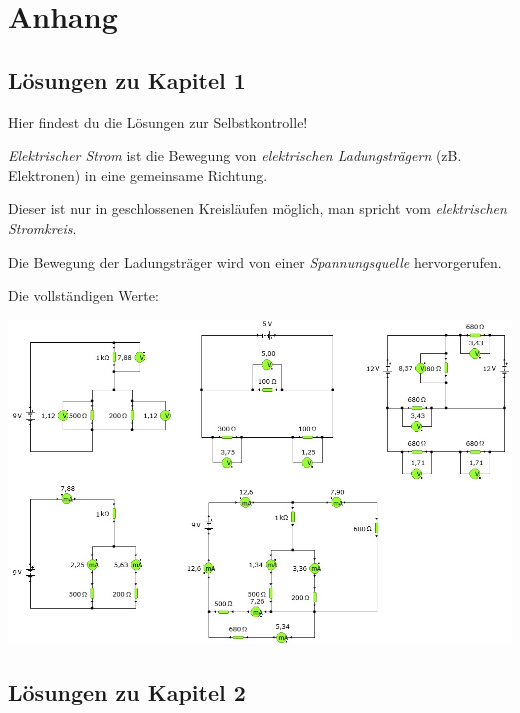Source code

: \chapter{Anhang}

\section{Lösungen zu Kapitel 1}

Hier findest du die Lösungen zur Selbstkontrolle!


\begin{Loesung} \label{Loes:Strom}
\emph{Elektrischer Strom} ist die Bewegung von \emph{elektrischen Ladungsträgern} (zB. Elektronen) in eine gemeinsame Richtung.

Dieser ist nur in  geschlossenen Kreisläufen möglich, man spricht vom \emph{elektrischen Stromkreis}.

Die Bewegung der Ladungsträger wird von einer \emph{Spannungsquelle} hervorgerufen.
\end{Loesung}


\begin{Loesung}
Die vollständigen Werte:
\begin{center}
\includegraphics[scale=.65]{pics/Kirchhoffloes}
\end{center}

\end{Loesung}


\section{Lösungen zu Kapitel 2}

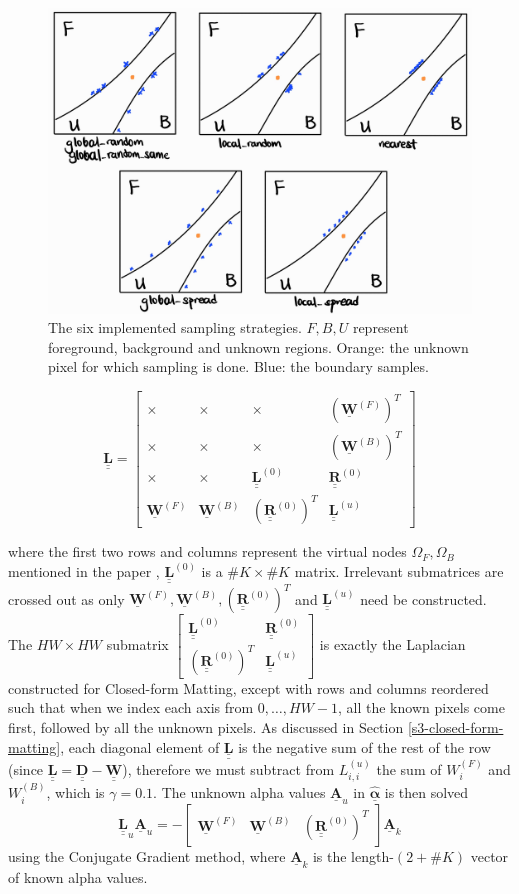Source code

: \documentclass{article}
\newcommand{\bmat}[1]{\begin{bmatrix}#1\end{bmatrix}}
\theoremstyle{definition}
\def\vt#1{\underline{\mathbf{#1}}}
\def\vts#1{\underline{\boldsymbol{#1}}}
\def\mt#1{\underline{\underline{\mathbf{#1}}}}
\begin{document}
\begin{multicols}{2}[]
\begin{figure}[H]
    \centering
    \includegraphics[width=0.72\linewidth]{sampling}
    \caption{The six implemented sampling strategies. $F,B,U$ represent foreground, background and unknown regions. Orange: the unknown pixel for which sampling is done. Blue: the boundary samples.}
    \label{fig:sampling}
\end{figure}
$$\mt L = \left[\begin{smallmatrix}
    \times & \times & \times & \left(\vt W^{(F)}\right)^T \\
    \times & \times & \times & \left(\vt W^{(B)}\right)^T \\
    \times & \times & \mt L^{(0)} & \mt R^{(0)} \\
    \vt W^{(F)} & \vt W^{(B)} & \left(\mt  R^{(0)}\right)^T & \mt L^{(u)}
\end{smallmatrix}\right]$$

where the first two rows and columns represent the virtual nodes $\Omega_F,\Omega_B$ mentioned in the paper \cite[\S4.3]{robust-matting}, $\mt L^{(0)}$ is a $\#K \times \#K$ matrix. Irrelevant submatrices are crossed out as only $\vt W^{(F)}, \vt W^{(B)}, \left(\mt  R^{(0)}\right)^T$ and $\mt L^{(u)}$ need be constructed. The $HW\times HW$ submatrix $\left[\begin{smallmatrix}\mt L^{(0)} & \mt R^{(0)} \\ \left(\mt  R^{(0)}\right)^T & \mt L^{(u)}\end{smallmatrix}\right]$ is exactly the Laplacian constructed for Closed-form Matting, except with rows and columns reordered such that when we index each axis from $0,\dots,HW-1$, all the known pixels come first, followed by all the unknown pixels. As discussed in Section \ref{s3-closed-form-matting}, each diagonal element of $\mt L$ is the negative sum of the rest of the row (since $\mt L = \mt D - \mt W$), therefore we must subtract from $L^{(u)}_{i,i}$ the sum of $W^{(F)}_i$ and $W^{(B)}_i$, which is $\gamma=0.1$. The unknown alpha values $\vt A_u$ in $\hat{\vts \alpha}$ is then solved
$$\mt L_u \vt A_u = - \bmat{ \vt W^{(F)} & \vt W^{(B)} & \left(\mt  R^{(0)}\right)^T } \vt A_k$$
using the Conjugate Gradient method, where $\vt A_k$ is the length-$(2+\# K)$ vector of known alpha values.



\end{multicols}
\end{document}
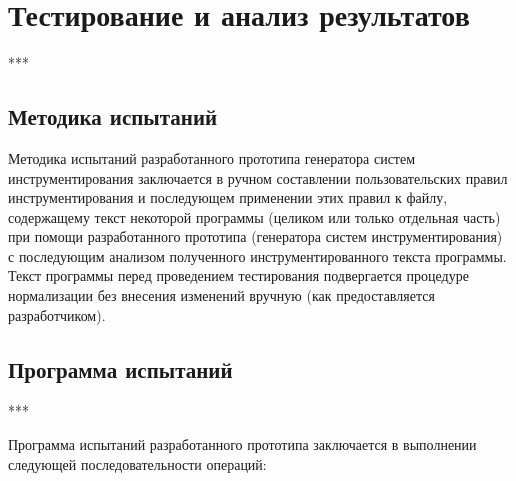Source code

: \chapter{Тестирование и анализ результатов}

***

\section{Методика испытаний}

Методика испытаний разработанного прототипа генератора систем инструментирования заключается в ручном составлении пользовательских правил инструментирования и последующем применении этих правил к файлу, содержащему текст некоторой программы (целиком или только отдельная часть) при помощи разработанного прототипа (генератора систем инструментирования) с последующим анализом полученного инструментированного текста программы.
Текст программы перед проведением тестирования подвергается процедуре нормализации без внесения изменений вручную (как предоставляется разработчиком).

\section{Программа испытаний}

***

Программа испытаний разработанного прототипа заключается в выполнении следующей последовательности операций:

---

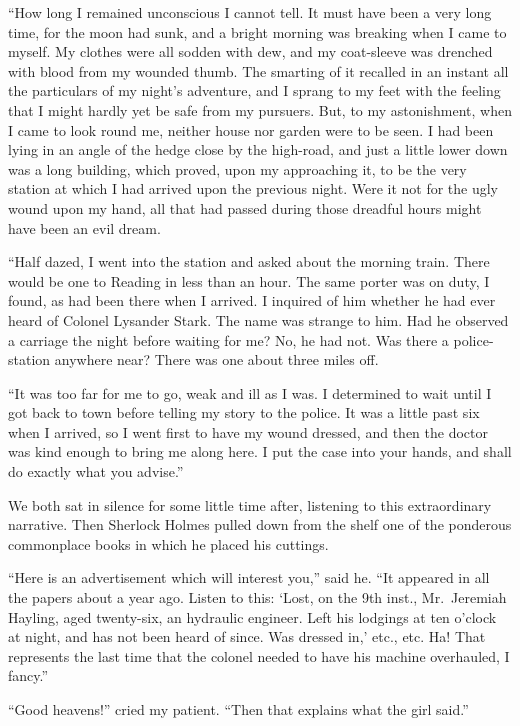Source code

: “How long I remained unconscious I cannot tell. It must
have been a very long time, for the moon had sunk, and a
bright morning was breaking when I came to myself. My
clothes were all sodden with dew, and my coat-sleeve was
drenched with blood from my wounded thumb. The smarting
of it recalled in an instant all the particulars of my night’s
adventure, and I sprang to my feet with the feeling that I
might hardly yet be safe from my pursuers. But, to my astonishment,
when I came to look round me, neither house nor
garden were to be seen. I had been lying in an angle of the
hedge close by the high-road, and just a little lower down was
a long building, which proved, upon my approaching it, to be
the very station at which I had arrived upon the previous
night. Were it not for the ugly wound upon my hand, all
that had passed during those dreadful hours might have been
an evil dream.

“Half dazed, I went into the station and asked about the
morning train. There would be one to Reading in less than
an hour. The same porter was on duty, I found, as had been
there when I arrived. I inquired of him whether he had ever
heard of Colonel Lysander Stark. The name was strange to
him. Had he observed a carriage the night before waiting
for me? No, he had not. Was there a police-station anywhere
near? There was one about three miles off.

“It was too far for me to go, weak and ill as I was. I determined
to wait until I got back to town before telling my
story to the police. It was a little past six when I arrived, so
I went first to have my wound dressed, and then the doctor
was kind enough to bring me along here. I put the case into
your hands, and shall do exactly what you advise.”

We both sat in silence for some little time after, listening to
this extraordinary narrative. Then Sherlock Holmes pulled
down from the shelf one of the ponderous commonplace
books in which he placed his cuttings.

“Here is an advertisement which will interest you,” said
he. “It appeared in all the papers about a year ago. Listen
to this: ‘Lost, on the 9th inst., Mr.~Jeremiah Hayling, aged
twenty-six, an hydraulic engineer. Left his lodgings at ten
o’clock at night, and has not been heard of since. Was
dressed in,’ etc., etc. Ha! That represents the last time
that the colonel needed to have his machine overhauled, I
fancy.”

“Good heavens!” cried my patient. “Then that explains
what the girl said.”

==

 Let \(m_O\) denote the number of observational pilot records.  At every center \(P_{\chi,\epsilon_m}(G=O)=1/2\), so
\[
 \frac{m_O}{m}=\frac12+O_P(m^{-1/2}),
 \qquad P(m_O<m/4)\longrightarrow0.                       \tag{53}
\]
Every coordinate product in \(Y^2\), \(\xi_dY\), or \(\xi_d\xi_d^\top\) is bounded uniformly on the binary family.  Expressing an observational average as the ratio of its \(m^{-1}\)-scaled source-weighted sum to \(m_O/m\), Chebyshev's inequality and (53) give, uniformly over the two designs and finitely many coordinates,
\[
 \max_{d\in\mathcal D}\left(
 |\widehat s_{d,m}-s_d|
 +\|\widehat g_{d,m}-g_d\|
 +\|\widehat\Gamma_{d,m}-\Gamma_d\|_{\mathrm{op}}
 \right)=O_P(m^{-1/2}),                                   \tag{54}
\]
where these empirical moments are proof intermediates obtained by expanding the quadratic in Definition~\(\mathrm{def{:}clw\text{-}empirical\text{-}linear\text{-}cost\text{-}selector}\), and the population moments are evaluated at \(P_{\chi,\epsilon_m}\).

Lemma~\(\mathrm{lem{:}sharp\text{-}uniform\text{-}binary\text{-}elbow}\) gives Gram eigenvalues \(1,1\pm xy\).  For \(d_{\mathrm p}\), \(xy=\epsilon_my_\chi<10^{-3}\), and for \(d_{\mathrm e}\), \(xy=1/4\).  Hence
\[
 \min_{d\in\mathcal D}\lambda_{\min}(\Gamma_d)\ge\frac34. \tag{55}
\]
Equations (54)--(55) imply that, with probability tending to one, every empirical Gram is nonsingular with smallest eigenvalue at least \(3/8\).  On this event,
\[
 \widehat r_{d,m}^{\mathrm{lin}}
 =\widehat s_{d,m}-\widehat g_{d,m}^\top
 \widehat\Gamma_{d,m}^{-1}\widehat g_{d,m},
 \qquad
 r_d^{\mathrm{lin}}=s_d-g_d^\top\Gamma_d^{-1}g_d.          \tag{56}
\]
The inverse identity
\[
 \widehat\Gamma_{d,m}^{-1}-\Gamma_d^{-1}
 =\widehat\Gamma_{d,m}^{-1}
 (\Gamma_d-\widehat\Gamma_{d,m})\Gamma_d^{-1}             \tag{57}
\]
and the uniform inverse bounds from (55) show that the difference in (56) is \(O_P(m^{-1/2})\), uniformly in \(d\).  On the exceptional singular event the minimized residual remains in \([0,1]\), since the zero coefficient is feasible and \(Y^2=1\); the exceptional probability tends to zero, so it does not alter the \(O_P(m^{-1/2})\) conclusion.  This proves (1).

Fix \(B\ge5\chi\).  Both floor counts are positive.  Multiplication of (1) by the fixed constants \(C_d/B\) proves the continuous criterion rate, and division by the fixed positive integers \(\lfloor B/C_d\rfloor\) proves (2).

Your objective:
Where does the string "Bewegung" appear in the records above? Show every line that holds it.

Output for this task:
\emph{Elektrischer Strom} ist die Bewegung von \emph{elektrischen Ladungsträgern} (zB. Elektronen) in eine gemeinsame Richtung.
Die Bewegung der Ladungsträger wird von einer \emph{Spannungsquelle} hervorgerufen.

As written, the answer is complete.